## What the exercise asks
Find the word "symptoms" below. Copy each line that has it.

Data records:
☆ ☆ ☆ ☆ ☆

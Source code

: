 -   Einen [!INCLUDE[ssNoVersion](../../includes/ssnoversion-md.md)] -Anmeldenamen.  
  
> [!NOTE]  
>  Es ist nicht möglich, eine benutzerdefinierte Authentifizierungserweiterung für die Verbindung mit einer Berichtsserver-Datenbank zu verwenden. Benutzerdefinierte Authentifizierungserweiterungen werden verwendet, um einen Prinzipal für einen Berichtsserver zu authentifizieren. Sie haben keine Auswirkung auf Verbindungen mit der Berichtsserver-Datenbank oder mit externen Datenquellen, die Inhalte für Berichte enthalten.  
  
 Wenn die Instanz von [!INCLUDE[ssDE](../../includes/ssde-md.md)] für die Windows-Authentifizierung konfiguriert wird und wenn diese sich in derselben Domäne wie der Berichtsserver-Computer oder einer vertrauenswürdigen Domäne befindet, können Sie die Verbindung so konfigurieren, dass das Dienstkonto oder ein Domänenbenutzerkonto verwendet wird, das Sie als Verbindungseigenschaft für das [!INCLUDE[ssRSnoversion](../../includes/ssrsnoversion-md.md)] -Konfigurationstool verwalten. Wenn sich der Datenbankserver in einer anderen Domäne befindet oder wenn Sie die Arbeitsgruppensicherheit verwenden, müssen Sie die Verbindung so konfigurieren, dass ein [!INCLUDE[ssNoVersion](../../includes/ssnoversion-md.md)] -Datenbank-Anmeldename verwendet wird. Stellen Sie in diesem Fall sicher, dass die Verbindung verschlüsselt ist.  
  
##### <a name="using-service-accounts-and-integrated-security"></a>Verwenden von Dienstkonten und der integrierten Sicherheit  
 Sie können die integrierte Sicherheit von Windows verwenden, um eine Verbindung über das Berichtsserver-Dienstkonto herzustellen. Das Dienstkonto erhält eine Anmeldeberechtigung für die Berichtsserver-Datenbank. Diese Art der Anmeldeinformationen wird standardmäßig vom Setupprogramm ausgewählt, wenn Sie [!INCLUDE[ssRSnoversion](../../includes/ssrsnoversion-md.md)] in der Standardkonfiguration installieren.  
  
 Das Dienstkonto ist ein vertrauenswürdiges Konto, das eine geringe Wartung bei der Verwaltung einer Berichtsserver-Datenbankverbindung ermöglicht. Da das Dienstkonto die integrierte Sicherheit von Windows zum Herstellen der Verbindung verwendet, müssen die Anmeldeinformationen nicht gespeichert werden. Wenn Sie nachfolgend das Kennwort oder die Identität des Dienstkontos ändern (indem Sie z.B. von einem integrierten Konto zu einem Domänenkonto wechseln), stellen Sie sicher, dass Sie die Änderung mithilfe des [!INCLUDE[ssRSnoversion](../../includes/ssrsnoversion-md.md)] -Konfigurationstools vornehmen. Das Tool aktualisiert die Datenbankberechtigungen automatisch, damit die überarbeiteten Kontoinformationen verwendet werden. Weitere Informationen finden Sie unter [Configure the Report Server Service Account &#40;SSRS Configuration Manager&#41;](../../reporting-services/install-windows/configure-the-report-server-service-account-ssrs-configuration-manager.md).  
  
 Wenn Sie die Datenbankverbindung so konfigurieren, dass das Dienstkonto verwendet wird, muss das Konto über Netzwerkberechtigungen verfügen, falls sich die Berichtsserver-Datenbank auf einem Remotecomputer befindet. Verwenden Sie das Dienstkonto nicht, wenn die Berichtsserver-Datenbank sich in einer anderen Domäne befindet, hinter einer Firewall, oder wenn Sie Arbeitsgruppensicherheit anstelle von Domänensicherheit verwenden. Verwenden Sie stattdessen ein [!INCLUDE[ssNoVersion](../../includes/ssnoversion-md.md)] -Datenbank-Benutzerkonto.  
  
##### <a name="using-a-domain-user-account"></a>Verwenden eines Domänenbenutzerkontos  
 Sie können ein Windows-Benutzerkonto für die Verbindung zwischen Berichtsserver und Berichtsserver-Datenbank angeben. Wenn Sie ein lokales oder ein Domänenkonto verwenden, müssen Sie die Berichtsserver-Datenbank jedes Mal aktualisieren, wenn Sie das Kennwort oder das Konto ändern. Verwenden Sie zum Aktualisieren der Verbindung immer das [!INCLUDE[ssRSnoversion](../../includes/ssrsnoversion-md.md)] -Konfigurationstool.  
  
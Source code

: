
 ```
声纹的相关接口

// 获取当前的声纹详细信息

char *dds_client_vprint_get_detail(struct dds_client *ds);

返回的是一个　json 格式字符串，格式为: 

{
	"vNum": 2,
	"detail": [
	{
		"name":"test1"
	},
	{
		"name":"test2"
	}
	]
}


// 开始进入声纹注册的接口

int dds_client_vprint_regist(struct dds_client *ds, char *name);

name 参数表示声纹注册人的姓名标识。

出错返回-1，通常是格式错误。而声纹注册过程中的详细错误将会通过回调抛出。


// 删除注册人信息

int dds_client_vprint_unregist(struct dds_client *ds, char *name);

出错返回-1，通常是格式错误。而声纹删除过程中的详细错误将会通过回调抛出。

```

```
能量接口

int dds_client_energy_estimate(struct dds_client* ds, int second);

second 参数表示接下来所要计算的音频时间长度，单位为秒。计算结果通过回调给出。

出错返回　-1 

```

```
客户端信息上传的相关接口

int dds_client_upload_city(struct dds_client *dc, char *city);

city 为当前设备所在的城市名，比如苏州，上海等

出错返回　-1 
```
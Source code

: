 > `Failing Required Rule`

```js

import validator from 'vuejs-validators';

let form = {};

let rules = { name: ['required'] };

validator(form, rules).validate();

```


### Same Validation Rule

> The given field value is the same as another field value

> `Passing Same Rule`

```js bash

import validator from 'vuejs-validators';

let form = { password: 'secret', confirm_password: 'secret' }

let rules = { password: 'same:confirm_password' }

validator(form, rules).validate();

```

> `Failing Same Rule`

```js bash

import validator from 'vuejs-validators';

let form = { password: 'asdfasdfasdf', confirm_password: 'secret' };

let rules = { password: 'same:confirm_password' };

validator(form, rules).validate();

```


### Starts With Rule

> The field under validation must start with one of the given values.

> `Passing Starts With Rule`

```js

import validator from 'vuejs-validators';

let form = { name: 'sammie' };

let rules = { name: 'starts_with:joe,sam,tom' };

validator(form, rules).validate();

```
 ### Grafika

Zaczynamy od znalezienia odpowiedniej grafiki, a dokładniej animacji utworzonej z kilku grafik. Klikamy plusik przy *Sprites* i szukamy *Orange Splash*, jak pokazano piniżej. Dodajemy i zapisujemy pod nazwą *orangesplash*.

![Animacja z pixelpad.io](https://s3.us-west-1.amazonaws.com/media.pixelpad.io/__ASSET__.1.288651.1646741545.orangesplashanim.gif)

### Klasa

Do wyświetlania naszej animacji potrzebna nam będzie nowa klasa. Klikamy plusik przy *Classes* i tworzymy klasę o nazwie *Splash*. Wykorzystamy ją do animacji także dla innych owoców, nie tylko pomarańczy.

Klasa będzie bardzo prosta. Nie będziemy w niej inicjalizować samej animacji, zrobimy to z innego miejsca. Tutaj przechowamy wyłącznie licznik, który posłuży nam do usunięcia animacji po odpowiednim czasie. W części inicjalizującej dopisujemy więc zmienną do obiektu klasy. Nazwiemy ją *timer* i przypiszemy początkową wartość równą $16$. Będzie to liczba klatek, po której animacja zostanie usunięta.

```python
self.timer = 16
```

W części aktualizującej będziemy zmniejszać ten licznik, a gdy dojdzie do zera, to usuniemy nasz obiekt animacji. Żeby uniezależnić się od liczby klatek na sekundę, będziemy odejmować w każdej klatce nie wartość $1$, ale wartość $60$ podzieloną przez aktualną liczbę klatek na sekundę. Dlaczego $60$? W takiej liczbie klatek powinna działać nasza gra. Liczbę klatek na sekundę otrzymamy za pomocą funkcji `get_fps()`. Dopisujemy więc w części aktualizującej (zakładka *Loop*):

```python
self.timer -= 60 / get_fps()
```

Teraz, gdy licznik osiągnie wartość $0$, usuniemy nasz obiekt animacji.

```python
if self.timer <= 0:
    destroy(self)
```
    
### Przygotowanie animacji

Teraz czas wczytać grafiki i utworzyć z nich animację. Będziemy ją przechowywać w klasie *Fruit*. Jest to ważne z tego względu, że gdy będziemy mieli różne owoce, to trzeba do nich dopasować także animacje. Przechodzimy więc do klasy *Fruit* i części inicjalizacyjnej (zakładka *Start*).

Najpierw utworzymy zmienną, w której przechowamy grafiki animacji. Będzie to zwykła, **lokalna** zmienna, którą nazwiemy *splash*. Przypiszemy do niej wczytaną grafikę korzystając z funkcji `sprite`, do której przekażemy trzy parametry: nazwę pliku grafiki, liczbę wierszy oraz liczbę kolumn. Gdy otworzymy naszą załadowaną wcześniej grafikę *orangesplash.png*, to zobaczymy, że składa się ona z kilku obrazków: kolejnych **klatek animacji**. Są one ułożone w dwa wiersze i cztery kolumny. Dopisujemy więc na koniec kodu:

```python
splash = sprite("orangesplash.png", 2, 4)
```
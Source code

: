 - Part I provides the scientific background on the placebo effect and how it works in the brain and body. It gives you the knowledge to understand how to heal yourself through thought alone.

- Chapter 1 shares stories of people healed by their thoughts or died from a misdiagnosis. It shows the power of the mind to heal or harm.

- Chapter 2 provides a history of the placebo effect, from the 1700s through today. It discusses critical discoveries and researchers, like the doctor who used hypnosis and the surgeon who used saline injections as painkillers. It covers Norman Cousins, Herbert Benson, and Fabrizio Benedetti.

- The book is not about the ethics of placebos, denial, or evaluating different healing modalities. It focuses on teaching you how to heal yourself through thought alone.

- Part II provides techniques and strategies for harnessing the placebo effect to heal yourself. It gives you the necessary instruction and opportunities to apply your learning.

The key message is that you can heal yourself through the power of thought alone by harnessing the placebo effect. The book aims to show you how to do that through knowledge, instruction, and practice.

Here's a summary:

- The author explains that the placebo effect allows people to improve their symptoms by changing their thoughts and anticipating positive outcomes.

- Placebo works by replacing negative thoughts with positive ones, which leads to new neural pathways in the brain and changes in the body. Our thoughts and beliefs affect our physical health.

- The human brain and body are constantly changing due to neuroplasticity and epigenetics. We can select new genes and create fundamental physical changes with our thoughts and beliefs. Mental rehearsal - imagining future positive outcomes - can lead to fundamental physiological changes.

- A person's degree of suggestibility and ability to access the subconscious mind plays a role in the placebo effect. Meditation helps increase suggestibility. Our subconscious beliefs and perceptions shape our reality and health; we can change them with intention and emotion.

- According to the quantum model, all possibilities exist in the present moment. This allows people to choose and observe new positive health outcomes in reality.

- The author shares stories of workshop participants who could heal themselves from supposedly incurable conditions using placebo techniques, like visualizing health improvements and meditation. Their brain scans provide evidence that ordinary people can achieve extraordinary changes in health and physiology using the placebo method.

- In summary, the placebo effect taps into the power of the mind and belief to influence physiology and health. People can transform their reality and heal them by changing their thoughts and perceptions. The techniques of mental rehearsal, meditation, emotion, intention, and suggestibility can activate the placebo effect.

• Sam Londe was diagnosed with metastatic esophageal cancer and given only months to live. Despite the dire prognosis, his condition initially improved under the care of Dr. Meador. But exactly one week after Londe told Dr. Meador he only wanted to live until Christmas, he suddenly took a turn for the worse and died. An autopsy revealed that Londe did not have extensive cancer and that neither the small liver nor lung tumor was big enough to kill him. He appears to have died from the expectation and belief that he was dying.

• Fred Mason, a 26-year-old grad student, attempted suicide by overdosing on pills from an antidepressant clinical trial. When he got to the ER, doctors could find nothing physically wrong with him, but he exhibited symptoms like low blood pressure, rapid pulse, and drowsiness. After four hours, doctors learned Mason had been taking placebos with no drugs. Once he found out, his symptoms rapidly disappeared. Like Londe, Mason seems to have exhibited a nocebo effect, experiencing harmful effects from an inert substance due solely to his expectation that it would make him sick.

☆ ☆ ☆ ☆ ☆

## Task output
- The author explains that the placebo effect allows people to improve their symptoms by changing their thoughts and anticipating positive outcomes.
• Fred Mason, a 26-year-old grad student, attempted suicide by overdosing on pills from an antidepressant clinical trial. When he got to the ER, doctors could find nothing physically wrong with him, but he exhibited symptoms like low blood pressure, rapid pulse, and drowsiness. After four hours, doctors learned Mason had been taking placebos with no drugs. Once he found out, his symptoms rapidly disappeared. Like Londe, Mason seems to have exhibited a nocebo effect, experiencing harmful effects from an inert substance due solely to his expectation that it would make him sick.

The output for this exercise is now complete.